Using the data below, return the stretch from the line that contains "1 &lt;= K &lt;= 10<sup>6</sup></span></p>" through the line that contains "</div><br><p><span style=font-size:18px><strong>Topic Tags", both included, exactly as it stands and nothing beyond it.

[Records from a data collection]
*** Begin section ***
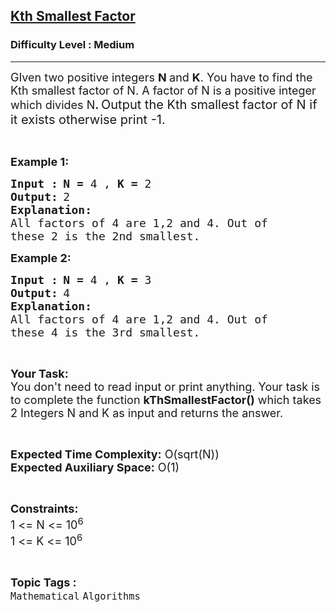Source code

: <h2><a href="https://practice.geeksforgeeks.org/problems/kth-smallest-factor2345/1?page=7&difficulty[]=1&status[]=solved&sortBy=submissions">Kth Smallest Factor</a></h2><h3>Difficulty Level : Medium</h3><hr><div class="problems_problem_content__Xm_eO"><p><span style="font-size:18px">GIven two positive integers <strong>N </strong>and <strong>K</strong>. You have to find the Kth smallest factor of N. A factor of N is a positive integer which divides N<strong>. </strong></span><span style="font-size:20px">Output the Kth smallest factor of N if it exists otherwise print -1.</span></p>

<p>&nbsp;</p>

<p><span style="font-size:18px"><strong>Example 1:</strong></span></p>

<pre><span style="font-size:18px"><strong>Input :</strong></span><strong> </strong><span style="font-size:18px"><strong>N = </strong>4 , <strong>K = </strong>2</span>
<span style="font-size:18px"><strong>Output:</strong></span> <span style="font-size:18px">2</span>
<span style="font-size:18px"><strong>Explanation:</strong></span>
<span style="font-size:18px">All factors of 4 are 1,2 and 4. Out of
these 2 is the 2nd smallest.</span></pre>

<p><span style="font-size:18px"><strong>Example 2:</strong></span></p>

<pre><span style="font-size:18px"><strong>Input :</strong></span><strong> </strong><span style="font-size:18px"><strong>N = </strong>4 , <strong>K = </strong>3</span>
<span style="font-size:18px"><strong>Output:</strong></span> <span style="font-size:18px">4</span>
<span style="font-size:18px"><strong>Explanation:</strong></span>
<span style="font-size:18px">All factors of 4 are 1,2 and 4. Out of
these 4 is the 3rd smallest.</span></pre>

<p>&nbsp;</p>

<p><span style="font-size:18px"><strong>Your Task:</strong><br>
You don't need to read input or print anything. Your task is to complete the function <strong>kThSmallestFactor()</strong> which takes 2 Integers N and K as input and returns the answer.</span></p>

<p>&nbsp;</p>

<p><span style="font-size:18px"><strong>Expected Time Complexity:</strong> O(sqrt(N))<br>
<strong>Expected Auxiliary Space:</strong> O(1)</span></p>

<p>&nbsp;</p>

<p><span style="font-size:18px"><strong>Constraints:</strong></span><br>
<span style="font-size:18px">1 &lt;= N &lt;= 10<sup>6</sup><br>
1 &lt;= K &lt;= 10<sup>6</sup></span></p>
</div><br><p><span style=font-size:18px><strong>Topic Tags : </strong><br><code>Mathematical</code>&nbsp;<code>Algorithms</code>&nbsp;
*** End section ***
*** Begin section ***
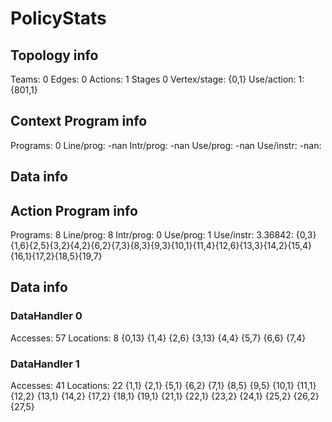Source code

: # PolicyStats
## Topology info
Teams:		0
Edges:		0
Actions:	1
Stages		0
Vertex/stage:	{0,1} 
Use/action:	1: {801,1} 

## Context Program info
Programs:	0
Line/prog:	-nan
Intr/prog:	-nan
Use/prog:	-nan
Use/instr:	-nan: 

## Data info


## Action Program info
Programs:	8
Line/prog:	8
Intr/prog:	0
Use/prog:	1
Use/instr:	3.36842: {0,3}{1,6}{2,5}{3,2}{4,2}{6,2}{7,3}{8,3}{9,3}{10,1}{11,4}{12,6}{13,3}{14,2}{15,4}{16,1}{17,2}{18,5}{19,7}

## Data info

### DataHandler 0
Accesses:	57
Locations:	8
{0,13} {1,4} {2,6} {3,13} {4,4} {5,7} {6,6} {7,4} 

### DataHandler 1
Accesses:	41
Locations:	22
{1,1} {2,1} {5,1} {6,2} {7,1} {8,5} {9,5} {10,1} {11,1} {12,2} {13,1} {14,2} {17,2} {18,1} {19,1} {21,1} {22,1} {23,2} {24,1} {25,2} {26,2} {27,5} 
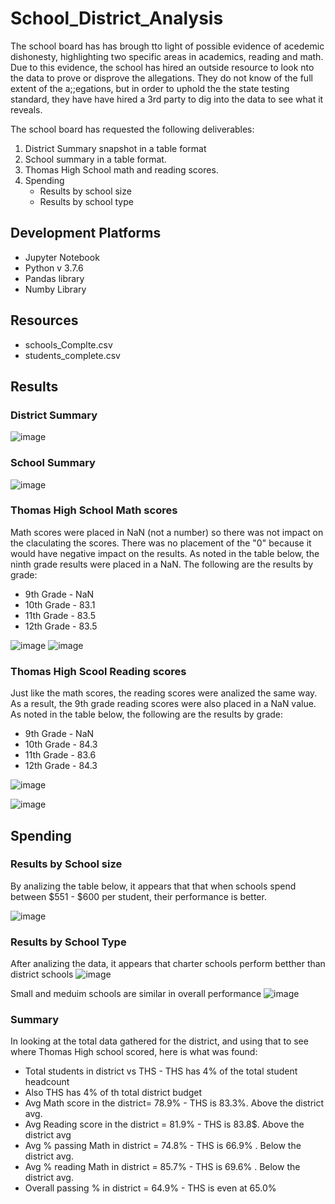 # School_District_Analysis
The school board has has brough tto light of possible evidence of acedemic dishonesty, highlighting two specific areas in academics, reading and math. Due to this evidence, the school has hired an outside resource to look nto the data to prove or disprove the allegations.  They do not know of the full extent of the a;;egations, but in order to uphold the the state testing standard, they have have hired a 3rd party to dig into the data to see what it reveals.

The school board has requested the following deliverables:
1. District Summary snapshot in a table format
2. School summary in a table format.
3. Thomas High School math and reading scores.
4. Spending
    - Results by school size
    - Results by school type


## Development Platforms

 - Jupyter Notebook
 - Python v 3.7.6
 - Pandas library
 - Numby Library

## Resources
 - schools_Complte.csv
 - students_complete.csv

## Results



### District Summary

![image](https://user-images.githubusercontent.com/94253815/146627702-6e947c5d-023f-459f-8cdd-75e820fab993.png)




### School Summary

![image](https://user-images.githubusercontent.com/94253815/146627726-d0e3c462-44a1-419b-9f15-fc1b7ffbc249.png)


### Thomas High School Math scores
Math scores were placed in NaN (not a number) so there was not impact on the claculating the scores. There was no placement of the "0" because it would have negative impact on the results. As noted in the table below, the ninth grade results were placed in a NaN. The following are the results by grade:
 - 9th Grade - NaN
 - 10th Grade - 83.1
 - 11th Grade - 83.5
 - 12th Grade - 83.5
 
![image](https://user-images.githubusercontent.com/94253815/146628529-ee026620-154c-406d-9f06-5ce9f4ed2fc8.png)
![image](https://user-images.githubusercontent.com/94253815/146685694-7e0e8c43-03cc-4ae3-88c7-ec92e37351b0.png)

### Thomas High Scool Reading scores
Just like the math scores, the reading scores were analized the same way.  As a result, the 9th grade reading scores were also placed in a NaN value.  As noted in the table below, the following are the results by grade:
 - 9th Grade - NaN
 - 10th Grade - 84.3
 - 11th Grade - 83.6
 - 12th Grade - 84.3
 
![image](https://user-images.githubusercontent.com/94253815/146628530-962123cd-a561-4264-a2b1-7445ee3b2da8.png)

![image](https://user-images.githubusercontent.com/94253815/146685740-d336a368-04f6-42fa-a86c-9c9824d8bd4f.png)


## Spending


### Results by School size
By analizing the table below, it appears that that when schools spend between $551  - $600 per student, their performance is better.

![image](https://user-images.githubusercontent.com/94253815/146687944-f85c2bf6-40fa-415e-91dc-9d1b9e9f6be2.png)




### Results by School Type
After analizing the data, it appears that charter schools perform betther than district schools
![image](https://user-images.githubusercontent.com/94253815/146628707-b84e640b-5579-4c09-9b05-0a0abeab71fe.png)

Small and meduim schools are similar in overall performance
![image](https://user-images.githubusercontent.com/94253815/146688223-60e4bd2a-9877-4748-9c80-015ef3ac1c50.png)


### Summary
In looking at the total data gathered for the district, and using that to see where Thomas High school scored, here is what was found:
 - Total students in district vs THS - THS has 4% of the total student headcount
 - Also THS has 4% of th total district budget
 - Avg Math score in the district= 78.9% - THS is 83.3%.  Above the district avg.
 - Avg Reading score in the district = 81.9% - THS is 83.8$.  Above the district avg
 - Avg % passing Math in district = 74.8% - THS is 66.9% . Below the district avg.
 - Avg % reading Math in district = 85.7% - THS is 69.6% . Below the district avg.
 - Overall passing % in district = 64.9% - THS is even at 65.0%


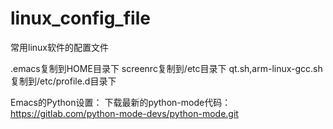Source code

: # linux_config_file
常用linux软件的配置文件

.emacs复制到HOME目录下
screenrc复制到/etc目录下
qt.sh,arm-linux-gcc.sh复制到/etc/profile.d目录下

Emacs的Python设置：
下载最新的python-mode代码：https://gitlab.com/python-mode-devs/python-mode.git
*** End section ***
Result of this task:
1 &lt;= K &lt;= 10<sup>6</sup></span></p>
</div><br><p><span style=font-size:18px><strong>Topic Tags : </strong><br><code>Mathematical</code>&nbsp;<code>Algorithms</code>&nbsp;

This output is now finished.